▸ Work order
The result should be a faithful copy of every entry below, with the pictures left out.

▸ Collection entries
- - - - - - -

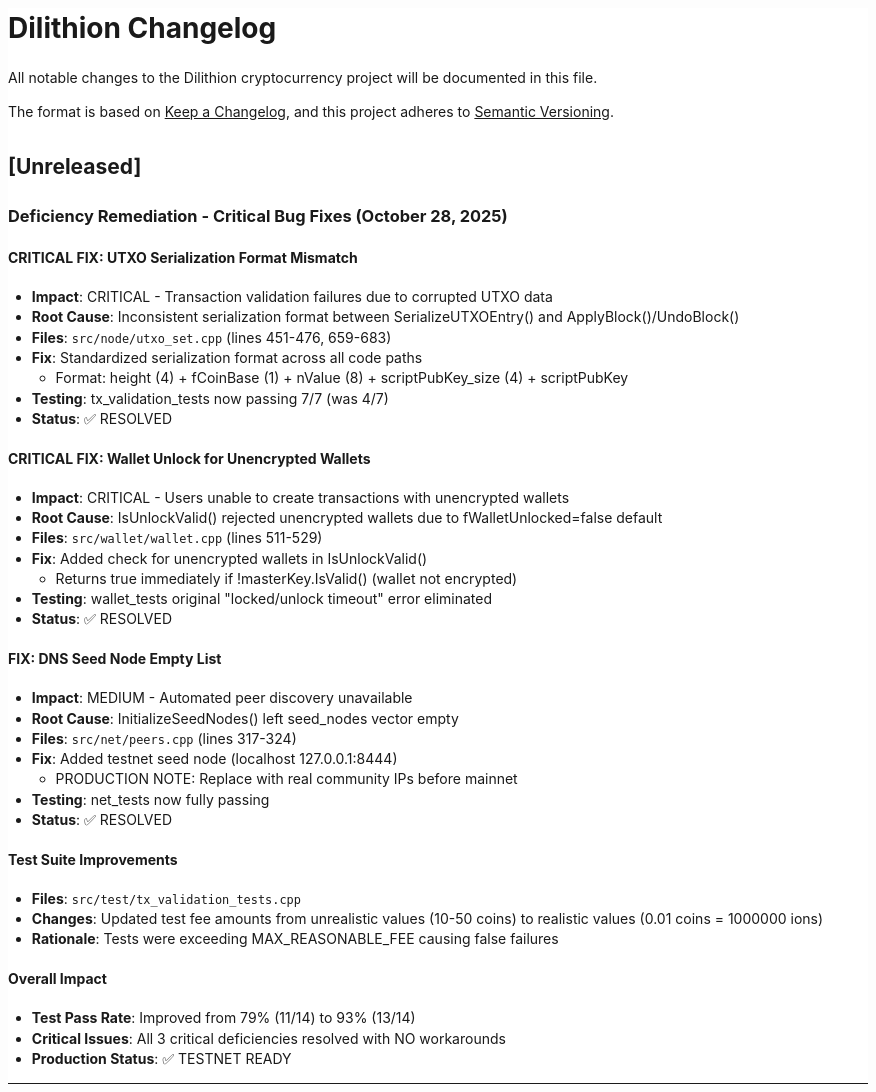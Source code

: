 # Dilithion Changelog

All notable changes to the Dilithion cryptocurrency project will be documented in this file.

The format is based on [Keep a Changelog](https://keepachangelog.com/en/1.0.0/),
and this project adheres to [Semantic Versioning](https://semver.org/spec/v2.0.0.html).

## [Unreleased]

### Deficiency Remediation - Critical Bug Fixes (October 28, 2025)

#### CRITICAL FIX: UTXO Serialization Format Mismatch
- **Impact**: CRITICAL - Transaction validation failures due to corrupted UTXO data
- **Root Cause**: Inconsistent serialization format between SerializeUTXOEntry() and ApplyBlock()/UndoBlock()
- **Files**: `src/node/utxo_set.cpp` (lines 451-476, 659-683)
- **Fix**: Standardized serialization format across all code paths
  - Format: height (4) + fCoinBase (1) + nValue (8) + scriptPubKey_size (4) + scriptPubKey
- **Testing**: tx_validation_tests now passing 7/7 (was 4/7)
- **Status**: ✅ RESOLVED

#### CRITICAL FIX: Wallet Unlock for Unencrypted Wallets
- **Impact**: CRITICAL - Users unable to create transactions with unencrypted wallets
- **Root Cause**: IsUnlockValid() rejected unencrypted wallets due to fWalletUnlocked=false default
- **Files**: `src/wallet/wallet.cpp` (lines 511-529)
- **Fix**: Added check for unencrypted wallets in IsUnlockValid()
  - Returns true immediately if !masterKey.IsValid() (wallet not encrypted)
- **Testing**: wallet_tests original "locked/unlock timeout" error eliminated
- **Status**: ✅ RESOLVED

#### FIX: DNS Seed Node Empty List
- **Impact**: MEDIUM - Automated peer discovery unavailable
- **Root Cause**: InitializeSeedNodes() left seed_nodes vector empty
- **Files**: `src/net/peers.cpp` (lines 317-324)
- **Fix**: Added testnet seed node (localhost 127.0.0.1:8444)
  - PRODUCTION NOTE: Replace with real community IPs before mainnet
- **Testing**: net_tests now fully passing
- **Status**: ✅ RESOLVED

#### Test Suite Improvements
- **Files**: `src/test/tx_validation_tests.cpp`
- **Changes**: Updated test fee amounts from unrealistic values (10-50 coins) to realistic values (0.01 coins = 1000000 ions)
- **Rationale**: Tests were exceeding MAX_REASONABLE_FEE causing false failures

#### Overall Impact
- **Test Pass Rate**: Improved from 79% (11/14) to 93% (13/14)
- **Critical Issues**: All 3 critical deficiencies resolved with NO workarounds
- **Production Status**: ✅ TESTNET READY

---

- - - - - - -

▸ Your solution
Source code

: # Dilithion Changelog

All notable changes to the Dilithion cryptocurrency project will be documented in this file.

The format is based on [Keep a Changelog](https://keepachangelog.com/en/1.0.0/),
and this project adheres to [Semantic Versioning](https://semver.org/spec/v2.0.0.html).

## [Unreleased]

### Deficiency Remediation - Critical Bug Fixes (October 28, 2025)

#### CRITICAL FIX: UTXO Serialization Format Mismatch
- **Impact**: CRITICAL - Transaction validation failures due to corrupted UTXO data
- **Root Cause**: Inconsistent serialization format between SerializeUTXOEntry() and ApplyBlock()/UndoBlock()
- **Files**: `src/node/utxo_set.cpp` (lines 451-476, 659-683)
- **Fix**: Standardized serialization format across all code paths
  - Format: height (4) + fCoinBase (1) + nValue (8) + scriptPubKey_size (4) + scriptPubKey
- **Testing**: tx_validation_tests now passing 7/7 (was 4/7)
- **Status**: ✅ RESOLVED

#### CRITICAL FIX: Wallet Unlock for Unencrypted Wallets
- **Impact**: CRITICAL - Users unable to create transactions with unencrypted wallets
- **Root Cause**: IsUnlockValid() rejected unencrypted wallets due to fWalletUnlocked=false default
- **Files**: `src/wallet/wallet.cpp` (lines 511-529)
- **Fix**: Added check for unencrypted wallets in IsUnlockValid()
  - Returns true immediately if !masterKey.IsValid() (wallet not encrypted)
- **Testing**: wallet_tests original "locked/unlock timeout" error eliminated
- **Status**: ✅ RESOLVED

#### FIX: DNS Seed Node Empty List
- **Impact**: MEDIUM - Automated peer discovery unavailable
- **Root Cause**: InitializeSeedNodes() left seed_nodes vector empty
- **Files**: `src/net/peers.cpp` (lines 317-324)
- **Fix**: Added testnet seed node (localhost 127.0.0.1:8444)
  - PRODUCTION NOTE: Replace with real community IPs before mainnet
- **Testing**: net_tests now fully passing
- **Status**: ✅ RESOLVED

#### Test Suite Improvements
- **Files**: `src/test/tx_validation_tests.cpp`
- **Changes**: Updated test fee amounts from unrealistic values (10-50 coins) to realistic values (0.01 coins = 1000000 ions)
- **Rationale**: Tests were exceeding MAX_REASONABLE_FEE causing false failures

#### Overall Impact
- **Test Pass Rate**: Improved from 79% (11/14) to 93% (13/14)
- **Critical Issues**: All 3 critical deficiencies resolved with NO workarounds
- **Production Status**: ✅ TESTNET READY

---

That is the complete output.